Toth a, à la fin des années 50-début des années 60, travaillé chez l'éditeur Dell. Il y a dessiné des histoires dans divers genres (récits de guerre, fantastique...), mais avec une drôle de contrainte technique : composer des planches de neuf cases d'égale valeur, soit donc un "gaufrier". Au début, il a subi cette contrainte avec difficulté, lui qui aimait varier les effets pour "muscler" les scripts qu'on lui proposait (quand je dis "muscler", je devrais en fait reprendre l'expression intraduisible mais éloquente de "plussing the script" employée par Toth : il ne s'agissait pas de faire l'intéressant, d'user d'effets faciles et spectaculaires dans le dessin, mais plutôt de traduire au mieux en images ce que racontait l'histoire, de la rendre plus efficace, plus intense). Puis il s'est pris au jeu, tant et si bien que lorsque l'éditeur l'a ensuite autorisé à découper ses pages comme bon lui semblait, il a continué à utiliser ses neuf cases identiquement taillées car il avait appris à en tirer le meilleur parti : il aimait désormais cette contrainte qui l'obligeait à utiliser chaque plan de la manière la plus simple et puissante possible.

Qu'apprend-on d'un tel procédé ? La mesure, la subtilité, la sobriété. Et lorsque, comme Fraction et Aja, on s'engage à parler durant tout un épisode d'un thème aussi délicat que le deuil, de la mesure, de la subtilité, de la sobriété, il en faut.

C'est bien connu, dans les comics (et en particulier dans les comics super-héroïques), la mort est rarement traitée sérieusement puisqu'on y ressuscite à tour de bras, grâce à la magie ou d'autres fantaisies scénaristiques. Il y a aussi une règle selon laquelle quand un héros meurt mais qu'on ne voit pas sa dépouille, c'est un moyen implicite de dire au lecteur qu'il peut revenir.

Mais il existe bien entendu des exceptions, des espèces de "morts sacrées", quoique souvent cyniques - en quelque sorte, parfois, un personnage qui mort a plus d'impact que lorsqu'il était vivant, il conditionne même la vocation du héros à faire le bien. Un des cas les plus célèbres est celui de l'oncle Ben, dont le meurtre a décidé du destin de Peter Parker/Spider-Man.

L'autre exception, c'est, comme dans le cas de Hawkeye #13, la mort d'un personnage de second ou même troisième rang, comme "Grills" : il s'agissait d'un des voisins de Clint Barton/Hawkeye.
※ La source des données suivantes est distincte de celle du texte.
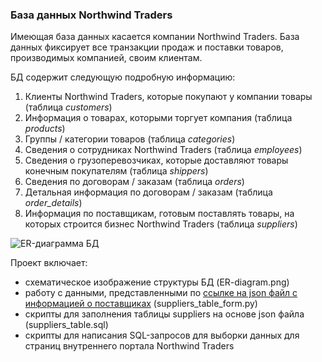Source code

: ### База данных Northwind Traders

Имеющая база данных касается компании Northwind Traders. База данных фиксирует все транзакции продаж и поставки товаров, производимых компанией, своим клиентам.

БД содержит следующую подробную информацию:

1. Клиенты Northwind Traders, которые покупают у компании товары (таблица *customers*)
2. Информация о товарах, которыми торгует компания (таблица *products*)
3. Группы / категории товаров (таблица *categories*)
4. Сведения о сотрудниках Northwind Traders (таблица *employees*)
5. Сведения о грузоперевозчиках, которые доставляют товары конечным покупателям (таблица *shippers*)
6. Сведения по договорам / заказам (таблица *orders*)
7. Детальная информация по договорам / заказам (таблица *order_details*)
8. Информация по поставщикам, готовым поставлять товары, на которых строится бизнес Northwind Traders (таблица *suppliers*)

![ER-диаграмма БД](C:\Users\Dusya\PycharmProjects\pythonProject\Northwind_DB_SQL\ER-diagram.PNG)

Проект включает:
- схематическое изображение структуры БД (ER-diagram.png)
- работу с данными, представленными по [ссылке на json файл с информацией о поставщиках](https://s3.us-west-2.amazonaws.com/secure.notion-static.com/2dbad09f-30ef-4728-a0e0-bd6842ed6858/suppliers.json?X-Amz-Algorithm=AWS4-HMAC-SHA256&X-Amz-Content-Sha256=UNSIGNED-PAYLOAD&X-Amz-Credential=AKIAT73L2G45EIPT3X45%2F20221019%2Fus-west-2%2Fs3%2Faws4_request&X-Amz-Date=20221019T075619Z&X-Amz-Expires=86400&X-Amz-Signature=0a104ca5732958a3f8e22f86e3ac0945e4ae0111a19fda337a878381f9b6973f&X-Amz-SignedHeaders=host&response-content-disposition=filename%20%3D%22suppliers.json%22&x-id=GetObject) (suppliers_table_form.py)
- скрипты для заполнения таблицы suppliers на основе json файла (suppliers_table.sql)
- скрипты для написания SQL-запросов для выборки данных для страниц внутреннего портала Northwind Traders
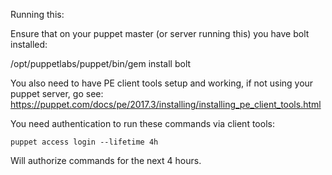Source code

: Running this:

Ensure that on your puppet master (or server running this) you have bolt installed:

/opt/puppetlabs/puppet/bin/gem install bolt

You also need to have PE client tools setup and working, if not using your puppet server, go see: https://puppet.com/docs/pe/2017.3/installing/installing_pe_client_tools.html

You need authentication to run these commands via client tools:

`puppet access login --lifetime 4h`

Will authorize commands for the next 4 hours.
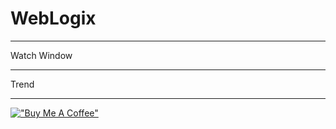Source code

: # WebLogix
--- 

Watch Window


---

Trend


----

[!["Buy Me A Coffee"](https://www.buymeacoffee.com/assets/img/custom_images/orange_img.png)](https://www.buymeacoffee.com/Destination2U)
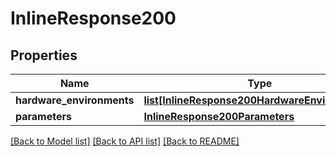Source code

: # InlineResponse200

## Properties
Name | Type | Description | Notes
------------ | ------------- | ------------- | -------------
**hardware_environments** | [**list[InlineResponse200HardwareEnvironments]**](InlineResponse200HardwareEnvironments.md) |  | 
**parameters** | [**InlineResponse200Parameters**](InlineResponse200Parameters.md) |  | 

[[Back to Model list]](../README.md#documentation-for-models) [[Back to API list]](../README.md#documentation-for-api-endpoints) [[Back to README]](../README.md)



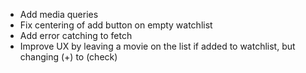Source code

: - Add media queries
- Fix centering of add button on empty watchlist
- Add error catching to fetch
- Improve UX by leaving a movie on the list if added to watchlist, but changing (+) to (check)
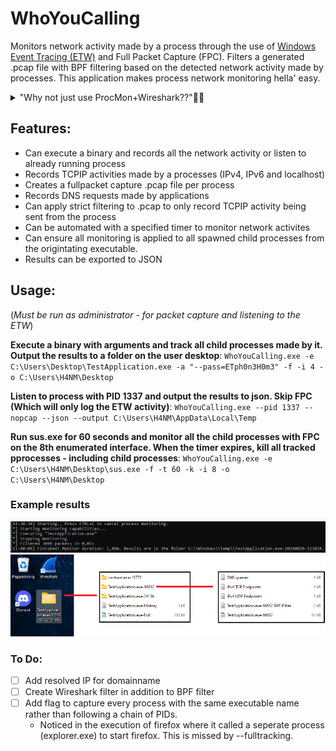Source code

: ﻿# WhoYouCalling 

Monitors network activity made by a process through the use of [Windows Event Tracing (ETW)](https://learn.microsoft.com/en-us/windows-hardware/drivers/devtest/event-tracing-for-windows--etw-) and Full Packet Capture (FPC). Filters a generated .pcap file with BPF filtering based on the detected network activity made by processes. 
This application makes process network monitoring hella' easy.

<details>
  <summary>"Why not just use ProcMon+Wireshark??"🤔🤔</summary>

One of the best methods of monitoring activities by a process in Windows is with the Sysinternal tool [ProcMon](https://learn.microsoft.com/sv-se/sysinternals/downloads/procmon). 
However, there are some downsides:
1. **Manual Work**: To get a Full Packet Capture per process you need to manually start a packet capture with a tool like Wireshark/Tshark, and create a filter for endpoints based on the results of ProcMon, which can be timeconsuming and potential endpoints may be missed due to human error of the process is not automated.
2. **Child processes**: It can be tedious to maintain a track record of all of the child processes that may spawn and the endpoints they're communicating with
3. **DNS queries**: (AFAIK) ProcMon doesn't support capturing DNS queries. It does enable provide with UDP Send to port 53, but no information of the actual domain name that's queried. 
</details>

## Features: 
- Can execute a binary and records all the network activity or listen to already running process
- Records TCPIP activities made by a processes (IPv4, IPv6 and localhost)
- Creates a fullpacket capture .pcap file per process
- Records DNS requests made by applications
- Can apply strict filtering to .pcap to only record TCPIP activity being sent from the process
- Can be automated with a specified timer to monitor network activites
- Can ensure all monitoring is applied to all spawned child processes from the origintating executable.
- Results can be exported to JSON

## Usage:
(*Must be run as administrator - for packet capture and listening to the ETW*) 

**Execute a binary with arguments and track all child processes made by it. Output the results to a folder on the user desktop**:
`WhoYouCalling.exe -e C:\Users\Desktop\TestApplication.exe -a "--pass=ETph0n3H0m3" -f -i 4 -o C:\Users\H4NM\Desktop`

**Listen to process with PID 1337 and output the results to json. Skip FPC (Which will only log the ETW activity)**:
`WhoYouCalling.exe --pid 1337 --nopcap --json --output C:\Users\H4NM\AppData\Local\Temp`

**Run sus.exe for 60 seconds and monitor all the child processes with FPC on the 8th enumerated interface. When the timer expires, kill all tracked pprocesses - including child processes**:
`WhoYouCalling.exe -e C:\Users\H4NM\Desktop\sus.exe -f -t 60 -k -i 8 -o C:\Users\H4NM\Desktop`
	
### Example results
![ConsoleResults](imgs/ExampleConsoleOutput.png)
![FolderResults](imgs/ExampleOutput.png)

### To Do:
- [ ] Add resolved IP for domainname
- [ ] Create Wireshark filter in addition to BPF filter
- [ ] Add flag to capture every process with the same executable name rather than following a chain of PIDs. 
  -  Noticed in the execution of firefox where it called a seperate process (explorer.exe) to start firefox. This is missed by --fulltracking.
Il a eu trois scènes mémorables dans la série : celle où il affublait le héros du pseudonyme de Hawkguy (#6), celle où il présentait son père à Clint lors de l'ouragan Sandy (#7) et celle où il a trouvé la mort, tué par Kazi l'exécuteur engagé par les mafieux russes (#9). Pas grand-chose donc, mais pourtant sa disparition, brutale, injuste, cruelle, inattendue, a été un des pivots de la série.

Depuis plusieurs épisodes (depuis le #8), Matt Fraction développe sa série selon un schéma particulier, en nous offrant plusieurs points de vue autour d'une situation : la réapparition de la rousse incendiaire Cherry-Penny dans la vie de Clint Barton/Hawkeye a déclenché une réaction en chaîne d'évènements impactant en vérité toute la galerie de personnages principaux du titre. En aidant à nouveau la jeune femme, Clint a provoqué l'ire des mafieux russes (déjà bien remontés contre lui) qui ont mis sa tête à prix et engagé, avec l'assentiment des pontes de la pègre new-yorkaise) un tueur à gages (le susnommé Kazi).

- Dans un premier temps, donc, Clint aide Cherry-Penny. Cela lui vaut de passer une nuit au poste, des remontrances des leaders des Avengers, et en fin de compte la jeune femme, mécontente de son intervention, le plante là.

- Dans un deuxième temps, les plus proches amies de Clint vont chercher à comprendre dans quel pétrin il s'est fourré : la Veuve Noire (sa plus ancienne alliée) retrouve Cherry-Penny (et lui fait quitter la ville), Mockingbird (son ex-femme) lui fait signer les papiers de leur divorce tout en lui assurant son soutien en cas d'ennuis, Kate Bishop tente de le prévenir que ses amies enquêtent sur son affaire avec Cherry-Penny mais ne peut éviter que Spider-Woman (la girl-friend actuelle de Clint) ne rompe avec lui.

- Dans un troisième temps (le plus surprenant), c'est le chien qu'il a adopté (après l'avoir sauvé des mafieux russes), Lucky alias "Pizza Dog", qui découvre le cadavre de Grills et la présence dans les murs de l'immeuble même où habitent la victime et Clint du tueur (hébergé par une mammy insoupçonnable).

Entretemps, On aura appris les origines (dispensables pour son intérêt et pour la compréhension de l'intrigue générale) de Kazi le tueur, qui a rencontré lors d'une soirée chic Kate Bishop (sans que celle-ci se doute de qui il est).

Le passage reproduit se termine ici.